Speaking at a gathering of journalists at the Cambodiana Hotel yesterday, Kanharith said that Prime Minister Hun Sen would sit down across the table from opposition leader and Cambodia National Rescue Party president Sam Rainsy for the first time since September, but only to negotiate on the subject of electoral reform.
“As far as I know, today Samdech Prime Minister [Hun Sen] has already agreed to have a meeting on the second, but Mr Sam Rainsy wanted him to talk about [workers’] salaries,” Kanharith said. “Samdech Hun Sen has already said that for the talks, the only issue is the issue of the reform of the National Election Committee and election [reform].”
CNRP spokesman Yim Sovann, however, maintained last night that the party had received no word of any such meeting, but noted that the opposition had been “willing to talk since the beginning”.
Despite Rainsy himself having called two days ago for talks to be held Wednesday through Friday, opposition lawmaker-elect Tioulong Saumura said that the decision to accept the Cambodian People’s Party’s overtures would still be up for debate.

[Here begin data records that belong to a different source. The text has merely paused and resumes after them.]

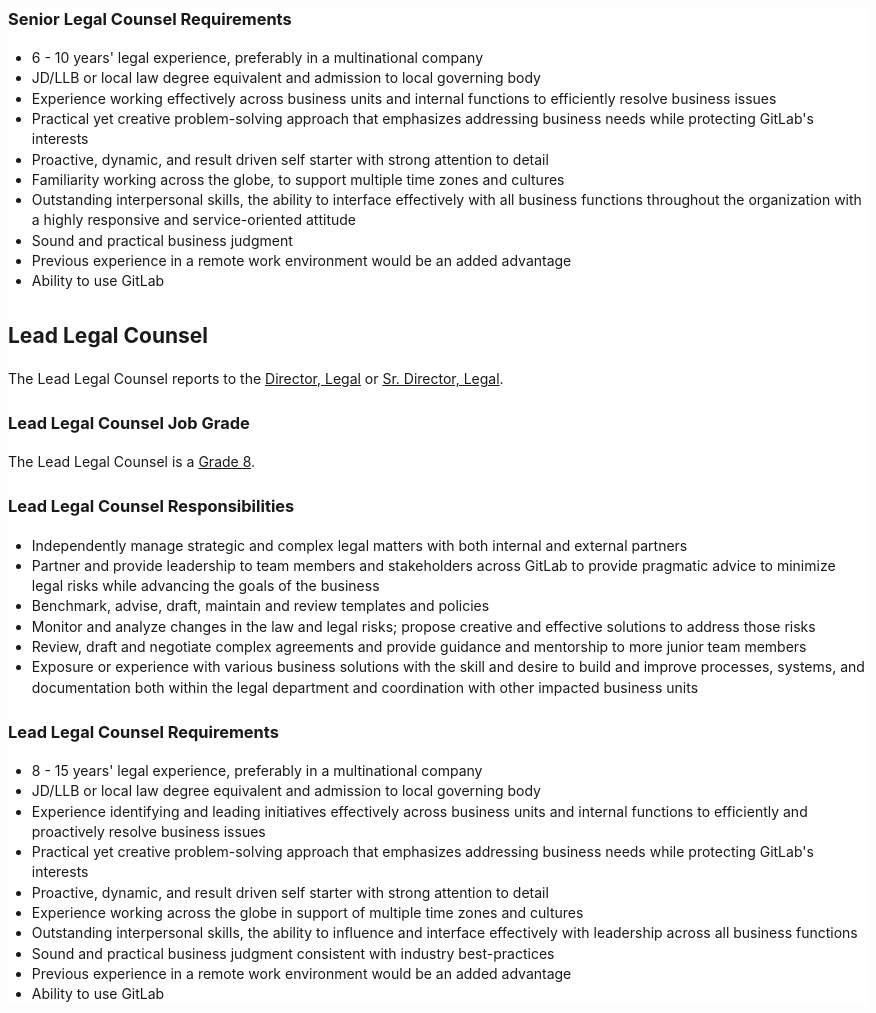 ### Senior Legal Counsel Requirements

- 6 - 10 years' legal experience, preferably in a multinational company
- JD/LLB or local law degree equivalent and admission to local governing body
- Experience working effectively across business units and internal functions to efficiently resolve business issues
- Practical yet creative problem-solving approach that emphasizes addressing business needs while protecting GitLab's interests
- Proactive, dynamic, and result driven self starter with strong attention to detail
- Familiarity working across the globe, to support multiple time zones and cultures
- Outstanding interpersonal skills, the ability to interface effectively with all business functions throughout the organization with a highly responsive and service-oriented attitude
- Sound and practical business judgment
- Previous experience in a remote work environment would be an added advantage
- Ability to use GitLab

## Lead Legal Counsel

The Lead Legal Counsel reports to the [Director, Legal](/job-families/legal-and-corporate-affairs/director-legal-us/) or [Sr. Director, Legal](/job-families/legal-and-corporate-affairs/director-legal-us/#senior-director-legal-us).

### Lead Legal Counsel Job Grade

The Lead Legal Counsel is a [Grade 8](/handbook/total-rewards/compensation/compensation-calculator/#gitlab-job-grades).

### Lead Legal Counsel Responsibilities

- Independently manage strategic and complex legal matters with both internal and external partners
- Partner and provide leadership to team members and stakeholders across GitLab to provide pragmatic advice to minimize legal risks while advancing the goals of the business
- Benchmark, advise, draft, maintain and review templates and policies
- Monitor and analyze changes in the law and legal risks; propose creative and effective solutions to address those risks
- Review, draft and negotiate complex agreements and provide guidance and mentorship to more junior team members
- Exposure or experience with various business solutions with the skill and desire to build and improve processes, systems, and documentation both within the legal department and coordination with other impacted business units

### Lead Legal Counsel Requirements

- 8 - 15 years' legal experience, preferably in a multinational company
- JD/LLB or local law degree equivalent and admission to local governing body
- Experience identifying and leading  initiatives effectively across business units and internal functions to efficiently and proactively resolve business issues
- Practical yet creative problem-solving approach that emphasizes addressing business needs while protecting GitLab's interests
- Proactive, dynamic, and result driven self starter with strong attention to detail
- Experience working across the globe in support of multiple time zones and cultures
- Outstanding interpersonal skills, the ability to influence and interface effectively with leadership across all business functions
- Sound and practical business judgment consistent with industry best-practices
- Previous experience in a remote work environment would be an added advantage
- Ability to use GitLab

“We know nothing about the meeting,” she said. “If and when we receive official information, we will convene our steering committee and permanent committee to discuss and decide [whether to sit down].
“We, in general, are open to dialogue,” Saumura added.
The CPP in recent days has maintained that it has been open to talks all along, but that discussions had stalled due to a lack of will on the part of the opposition – a claim that Rainsy dismissed yesterday afternoon as “a matter of propaganda”.
While Rainsy could not be reached for comment following Kanharith’s announcement yesterday, earlier in the day he confirmed that the opposition and ruling parties had been in contact with each other on the subject of negotiations, but still implied that talks were not a sure thing.
“We are making an approach through appropriate channels to test the good will of the other side” before making a decision, he said.
He also maintained that the opposition would continue to seek its twin goals of electoral reform and a new election in any upcoming talks.
Political analyst Kem Ley said yesterday that both parties would be going into negotiations in a very good position, and even the opposition’s demands of a new election might not be out of the question, if the party allows for sufficient time to make adequate reforms.
“The two parties have equal power for negotiations. One party has the armed forces, and is very strong. And right now, the opposition has people power, and is very strong,” he said. “Each party can negotiate equally, and make conditions of each other.”
But, Ley added, the fact that the CNRP and CPP are at apparent odds over the scheduling – and very existence – of negotiations, may indicate the usual strains of antagonism between the two parties.
“For me, [it is] the playing of political games they [the CPP] always do to make the demonstrators upset.”